Mas não tão somente de planos-sequência são feitos os filmes neorrealistas. Exemplo disto é "A Estrada da Vida", de Federico Fellini, que não possui muitos planos-sequência, mas que tem esta realidade visada em cada plano. O poder do filme reside em outra técnica muito conhecida, o travelling. Em diversas cenas a câmera mostra a relação entre Gelsomina e Zampano, as agressões que ele inflige a ela, e ao fim das cenas temos o olhar triste de Giulietta Masina (intérprete de Gelsomina) a olhar para Anthony Quinn - sempre fora de quadro - enquanto a câmera se aproxima dela, trazendo neste movimento a afeição do espectador pela protagonista sofredora do filme.

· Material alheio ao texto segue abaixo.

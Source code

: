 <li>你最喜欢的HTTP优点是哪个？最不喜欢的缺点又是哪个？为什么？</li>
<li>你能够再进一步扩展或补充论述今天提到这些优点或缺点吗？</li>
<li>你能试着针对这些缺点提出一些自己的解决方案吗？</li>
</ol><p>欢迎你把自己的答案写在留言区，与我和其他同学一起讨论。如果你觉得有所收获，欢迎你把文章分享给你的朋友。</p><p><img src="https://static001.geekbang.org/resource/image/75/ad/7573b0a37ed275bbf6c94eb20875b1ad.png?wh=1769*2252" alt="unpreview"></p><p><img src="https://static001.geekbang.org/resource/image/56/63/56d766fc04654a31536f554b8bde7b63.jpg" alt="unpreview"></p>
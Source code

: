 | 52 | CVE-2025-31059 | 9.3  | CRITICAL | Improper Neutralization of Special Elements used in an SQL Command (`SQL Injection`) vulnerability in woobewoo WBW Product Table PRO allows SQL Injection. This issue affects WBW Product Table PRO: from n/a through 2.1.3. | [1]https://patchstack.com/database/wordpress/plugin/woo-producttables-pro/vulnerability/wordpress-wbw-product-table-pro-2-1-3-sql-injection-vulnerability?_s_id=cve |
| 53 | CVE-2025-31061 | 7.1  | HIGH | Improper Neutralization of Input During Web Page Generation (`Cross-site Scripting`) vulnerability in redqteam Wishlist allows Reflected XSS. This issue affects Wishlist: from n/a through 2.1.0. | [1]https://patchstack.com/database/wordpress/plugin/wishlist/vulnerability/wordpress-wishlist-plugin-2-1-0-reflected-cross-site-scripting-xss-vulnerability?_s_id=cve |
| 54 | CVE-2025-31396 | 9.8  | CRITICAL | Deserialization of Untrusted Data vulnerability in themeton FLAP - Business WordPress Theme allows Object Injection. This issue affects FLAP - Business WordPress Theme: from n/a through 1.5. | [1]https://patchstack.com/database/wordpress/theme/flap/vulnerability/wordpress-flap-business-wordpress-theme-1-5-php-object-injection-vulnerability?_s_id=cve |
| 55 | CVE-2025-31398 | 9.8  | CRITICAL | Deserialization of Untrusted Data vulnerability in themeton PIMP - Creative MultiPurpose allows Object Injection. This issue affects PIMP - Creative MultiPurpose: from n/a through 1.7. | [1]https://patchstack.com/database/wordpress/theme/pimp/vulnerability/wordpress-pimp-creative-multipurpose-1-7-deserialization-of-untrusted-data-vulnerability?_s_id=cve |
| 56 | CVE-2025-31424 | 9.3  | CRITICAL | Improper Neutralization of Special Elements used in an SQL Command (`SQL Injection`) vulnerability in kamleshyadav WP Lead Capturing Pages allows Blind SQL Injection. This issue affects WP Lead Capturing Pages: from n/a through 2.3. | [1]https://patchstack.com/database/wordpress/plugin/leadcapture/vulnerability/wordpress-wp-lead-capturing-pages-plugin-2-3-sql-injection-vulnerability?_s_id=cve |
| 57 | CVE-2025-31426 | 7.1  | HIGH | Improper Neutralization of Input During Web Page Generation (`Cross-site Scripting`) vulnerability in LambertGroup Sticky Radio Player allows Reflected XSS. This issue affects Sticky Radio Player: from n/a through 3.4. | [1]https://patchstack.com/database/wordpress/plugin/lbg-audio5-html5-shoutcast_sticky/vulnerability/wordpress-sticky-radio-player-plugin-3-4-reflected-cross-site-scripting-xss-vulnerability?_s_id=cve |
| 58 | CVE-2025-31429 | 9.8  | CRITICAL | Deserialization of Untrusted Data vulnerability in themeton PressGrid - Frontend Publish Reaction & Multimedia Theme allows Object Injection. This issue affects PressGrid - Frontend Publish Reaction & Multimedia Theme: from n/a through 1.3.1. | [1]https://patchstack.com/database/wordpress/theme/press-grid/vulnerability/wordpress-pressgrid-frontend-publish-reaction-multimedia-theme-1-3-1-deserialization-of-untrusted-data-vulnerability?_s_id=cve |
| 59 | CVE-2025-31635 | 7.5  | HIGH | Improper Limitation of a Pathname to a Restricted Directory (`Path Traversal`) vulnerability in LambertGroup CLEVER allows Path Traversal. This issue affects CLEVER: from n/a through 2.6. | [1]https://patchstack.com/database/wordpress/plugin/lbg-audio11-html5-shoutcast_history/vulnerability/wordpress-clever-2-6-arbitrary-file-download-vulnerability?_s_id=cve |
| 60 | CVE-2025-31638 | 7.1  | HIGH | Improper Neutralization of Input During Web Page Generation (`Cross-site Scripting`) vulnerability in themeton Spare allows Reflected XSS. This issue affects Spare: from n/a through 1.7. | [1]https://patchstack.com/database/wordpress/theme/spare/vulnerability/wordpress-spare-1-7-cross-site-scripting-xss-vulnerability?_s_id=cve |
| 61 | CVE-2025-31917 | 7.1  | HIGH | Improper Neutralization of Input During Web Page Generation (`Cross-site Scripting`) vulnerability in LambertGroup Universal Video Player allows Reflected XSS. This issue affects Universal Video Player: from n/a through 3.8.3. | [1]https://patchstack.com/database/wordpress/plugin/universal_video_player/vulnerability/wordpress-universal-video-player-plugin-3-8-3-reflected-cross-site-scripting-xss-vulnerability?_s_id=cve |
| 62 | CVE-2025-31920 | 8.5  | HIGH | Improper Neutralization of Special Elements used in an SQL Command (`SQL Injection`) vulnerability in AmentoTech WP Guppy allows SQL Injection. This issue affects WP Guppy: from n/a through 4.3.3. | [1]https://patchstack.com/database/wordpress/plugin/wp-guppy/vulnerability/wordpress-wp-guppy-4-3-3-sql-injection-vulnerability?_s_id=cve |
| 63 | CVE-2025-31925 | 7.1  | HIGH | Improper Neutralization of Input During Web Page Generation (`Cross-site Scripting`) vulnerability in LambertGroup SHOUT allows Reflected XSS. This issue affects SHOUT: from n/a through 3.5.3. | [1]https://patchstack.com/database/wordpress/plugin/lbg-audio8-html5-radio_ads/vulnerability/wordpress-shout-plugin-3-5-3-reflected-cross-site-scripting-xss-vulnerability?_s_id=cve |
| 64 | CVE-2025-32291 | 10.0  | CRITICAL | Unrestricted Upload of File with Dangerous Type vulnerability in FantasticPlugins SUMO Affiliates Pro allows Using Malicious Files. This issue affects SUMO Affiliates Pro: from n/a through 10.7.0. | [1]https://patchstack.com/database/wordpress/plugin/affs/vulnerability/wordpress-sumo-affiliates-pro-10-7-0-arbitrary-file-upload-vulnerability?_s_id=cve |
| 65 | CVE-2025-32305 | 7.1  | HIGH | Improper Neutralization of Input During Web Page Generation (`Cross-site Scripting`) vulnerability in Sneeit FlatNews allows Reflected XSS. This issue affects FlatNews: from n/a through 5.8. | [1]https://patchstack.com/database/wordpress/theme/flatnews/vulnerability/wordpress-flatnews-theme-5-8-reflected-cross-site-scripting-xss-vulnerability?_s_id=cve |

O mesmo pode ser dito da grandiosa cena que mostrou para o mundo o poder de Anna Magnani, de Roberto Rossellini e deste novo cinema italiano, quando o marido de Pina (Magnani) é levado preso por uma tropa da Alemanha Nazista e Anna Magnani passa a corre atrás do carro em que está a levando seu marido e de repente ela é asssassinada na frente de seu marido, seu filho e seus amigos, no meio da rua, caindo no chão enquanto corre. Esta cena é feita com diversos cortes que fazem com que o poder da cena cresça enquanto a ação ocorre.